-- Exercise requirements --
Go through the material under this sentence. Return every line holding "number".

-- Exercise materials --
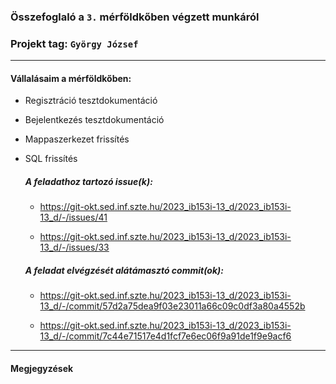 ### Összefoglaló a `3.` mérföldkőben végzett munkáról

### Projekt tag: `György József`

___

#### Vállalásaim a mérföldkőben: 
 - Regisztráció tesztdokumentáció
 - Bejelentkezés tesztdokumentáció
 - Mappaszerkezet frissítés
 - SQL frissítés

    ##### A feladathoz tartozó issue(k):

     - https://git-okt.sed.inf.szte.hu/2023_ib153i-13_d/2023_ib153i-13_d/-/issues/41
	 
	 - https://git-okt.sed.inf.szte.hu/2023_ib153i-13_d/2023_ib153i-13_d/-/issues/33

    ##### A feladat elvégzését alátámasztó commit(ok):

     - https://git-okt.sed.inf.szte.hu/2023_ib153i-13_d/2023_ib153i-13_d/-/commit/57d2a75dea9f03e23011a66c09c0df3a80a4552b

	 - https://git-okt.sed.inf.szte.hu/2023_ib153i-13_d/2023_ib153i-13_d/-/commit/7c44e71517e4d1fcf7e6ec06f9a91de1f9e9acf6
___


#### Megjegyzések

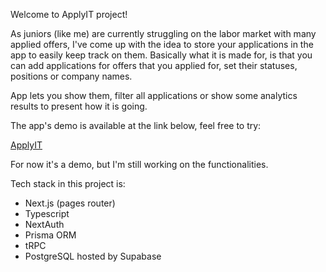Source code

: Welcome to ApplyIT project!

As juniors (like me) are currently struggling on the labor market with many applied offers, I've come up with the idea to store your applications in the app to easily keep track on them.
Basically what it is made for, is that you can add applications for offers that you applied for, set their statuses, positions or company names.

App lets you show them, filter all applications or show some analytics results to present how it is going.

The app's demo is available at the link below, feel free to try:

<a href="https://applyit.vercel.app">ApplyIT</a>

For now it's a demo, but I'm still working on the functionalities.

Tech stack in this project is:
<ul>
    <li>Next.js (pages router)</li>
    <li>Typescript</li>
    <li>NextAuth</li>
    <li>Prisma ORM</li>
    <li>tRPC</li>
    <li>PostgreSQL hosted by Supabase</li>
</ul>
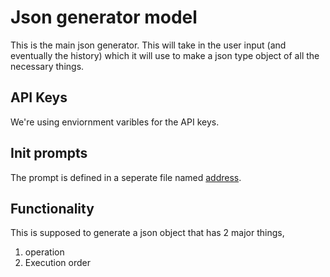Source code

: # Json generator model

This is the main json generator. This will take in the user input (and eventually the history) which it will use to make a json type object of all the necessary things.

## API Keys

We're using enviornment varibles for the API keys.

## Init prompts

The prompt is defined in a seperate file named [address](./address.py). 

## Functionality

This is supposed to generate a json object that has 2 major things,
1. operation 
2. Execution order
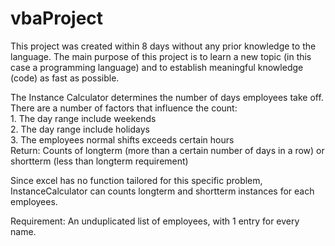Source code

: # vbaProject
This project was created within 8 days without any prior knowledge to the language. The main purpose of this project is to learn a new topic (in this case a programming language) and to establish meaningful knowledge (code) as fast as possible.                                    
                    
The Instance Calculator determines the number of days employees take off. There are a number of factors that influence the count:        
    1. The day range include weekends  
    2. The day range include holidays                
    3. The employees normal shifts exceeds certain hours    
Return: Counts of longterm (more than a certain number of days in a row) or shortterm (less than longterm requirement)  
            
Since excel has no function tailored for this specific problem, InstanceCalculator can counts longterm and shortterm instances for each employees.        
   
Requirement: An unduplicated list of employees, with 1 entry for every name.    
  
  
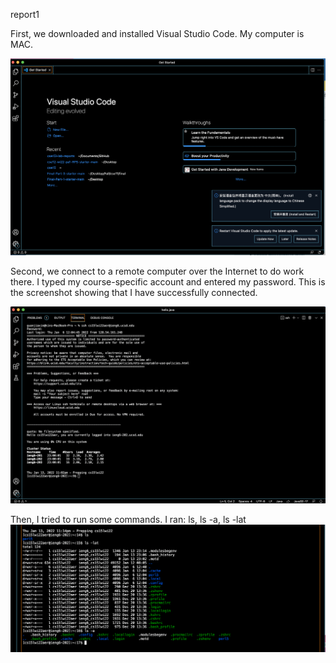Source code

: report1

First, we downloaded and installed Visual Studio Code.
My computer is MAC.

![Image](p1.png)

Second, we connect to a remote computer over the Internet to do work there.
I typed my course-specific account and entered my password.
This is the screenshot showing that I have successfully connected.

![Image](p2.png)

Then, I tried to run some commands.
I ran: ls, ls -a, ls -lat
![Image](p3.png)


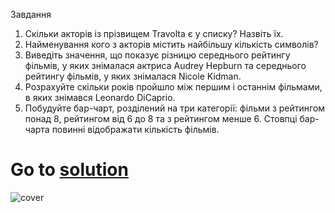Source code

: Завдання
1. Скільки акторів із прізвищем Travolta є у списку? Назвіть їх.
2. Найменування кого з акторів містить найбільшу кількість символів?
3. Виведіть значення, що показує різницю середнього рейтингу фільмів, у яких знімалася актриса Audrey Hepburn та середнього рейтингу фільмів, у яких знімалася Nicole Kidman.
4. Розрахуйте скільки років пройшло між першим і останнім фільмами, в яких знімався Leonardo DiCaprio.
5. Побудуйте бар-чарт, розділений на три категорії: фільми з рейтингом понад 8, рейтингом від 6 до 8 та з рейтингом менше 6. Стовпці бар-чарта повинні відображати кількість фільмів.
# Go to [solution](https://public.tableau.com/app/profile/.48972542/viz/05Tableau_Marathon_2_0/Dashboard?publish=yes)
![cover](https://github.com/MartynovychSerhii/Data_Analytics/blob/main/Files/img/Marathon_05.png)

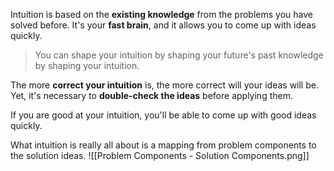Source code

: Intuition is based on the **existing knowledge** from the problems you have solved before. It's your **fast brain**, and it allows you to come up with ideas quickly.

> You can shape your intuition by shaping your future's past knowledge by shaping your intuition.

The more **correct your intuition** is, the more correct will your ideas will be. Yet, it's necessary to **double-check the ideas** before applying them.

If you are good at your intuition, you'll be able to come up with good ideas quickly.

What intuition is really all about is a mapping from problem components to the solution ideas.
![[Problem Components - Solution Components.png]]



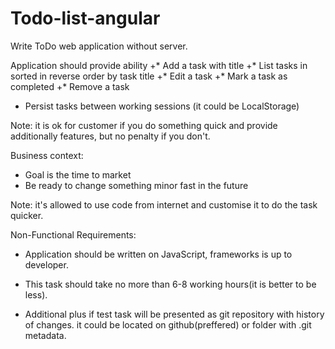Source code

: # Todo-list-angular
Write ToDo web application without server.

Application should provide ability
+* Add a task with title 
+* List tasks in sorted in reverse order by task title
+* Edit a task
+* Mark a task as completed
+* Remove a task
* Persist tasks between working sessions (it could be LocalStorage)

Note: it is ok for customer if you do something quick and provide additionally features, but no penalty if you don't.

Business context:
* Goal is the time to market
* Be ready to change something minor fast in the future

Note: it's allowed to use code from internet and customise it to do the task quicker.

Non-Functional Requirements:
* Application should be written on JavaScript, frameworks is up to developer.
* This task should take no more than 6-8 working hours(it is better to be less).

* Additional plus if test task will be presented as git repository with history of changes. it could be located on github(preffered) or folder with .git metadata.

-- Solution to this problem --
The Instance Calculator determines the number of days employees take off. There are a number of factors that influence the count:        
Return: Counts of longterm (more than a certain number of days in a row) or shortterm (less than longterm requirement)  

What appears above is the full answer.